Thank you! That is such a lovely thing to say

I’m so incredibly lucky because my husband is just as supportive of me. He’s absolutely my best friend and confidante and he’s the biggest blessing God has ever given me. I think it’s beautiful that you want to help your husband too. I hope he’s not too unwell right now.
I would be more than happy to share the plan we did. It’s really so simple and very adjustable. Maybe it would help the OP’s wife too!
Diet wise I researched everything that was beneficial and harmful for the immune system and these were the changes we made:
- No sugar, dairy, gluten or processed food.
- Healthy snacks only (gluten-free toast with natural peanut butter, berries or other low sugar fruits, nuts etc.)
- Eat foods that are helpful for your symptoms and for building the immune system like avocados, low fat meats, leafy green vegies etc. (kiwi fruit completely took away his horrible cramps)
- Use lots of herbs and spices to make food tasty
Basically, every single thing that goes into the body has to be of benefit to the body. Which doesn’t mean deprivation, God made us beautiful tasty foods, our taste buds just sometimes need to readjust to nature and we have to get creative.
Exercise wise I did heaps of research and focused on weights not cardio Because his autoimmune disease attacked his lungs he needed to build up the biggest muscles in his body because they help you breathe (quads, hamstrings, glutes, biceps and triceps we started with).
He was also wheelchair bound initially because he’d spent time in an induced coma where they hadn’t given him physio (probably because he wasn’t expected to survive). Initially, his exercise was raising one foot at a time off the ground while sitting for 10 counts each foot or until his oxygen dropped into the 70s, then we would stop and wait for it to hit the high 80’s and do another set. Everything was done in sets of 10. For the upper body, I had him do bicep curls with a small tin of beetroot. We did these until he could stand on his own.

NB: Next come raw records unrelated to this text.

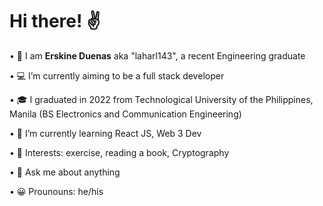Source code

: <h1>Hi there! ✌</h1>

<p>• 👀 I am <strong>Erskine Duenas</strong> aka "laharl143", a recent Engineering graduate </p>
<p>• 💻 I’m currently aiming to be a full stack developer </p>
<p>• 🎓 I graduated in 2022 from Technological University of the Philippines, Manila (BS Electronics and Communication Engineering)</p>
<p>• 🌱 I’m currently learning React JS, Web 3 Dev</p>
<p>• 💞️ Interests: exercise, reading a book, Cryptography</p>
<p>• 💬 Ask me about anything</p>
<p>• 😀 Prounouns: he/his</p>

<!---
laharl143/laharl143 is a ✨ special ✨ repository because its `README.md` (this file) appears on your GitHub profile.
You can click the Preview link to take a look at your changes.
--->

I recorded his oxygen and heart rate stats from a finger monitor every day so that he could see his progress and keep motivated.
Then we started with the walker, initially just standing then sitting, then doing heel raised and eventually, walking down the hallway, 3 times a day slowly increasing the distance (at first it was literally 3 steps). Then when that was too easy we got a reclining exercise bike. It was really important to only do upper or lower body at a time. Both were too much. He did each type of exercise until it became too easy and then we increased the difficulty rather than the time involved because they focus was building muscle not increasing cardio fitness because that was too risky.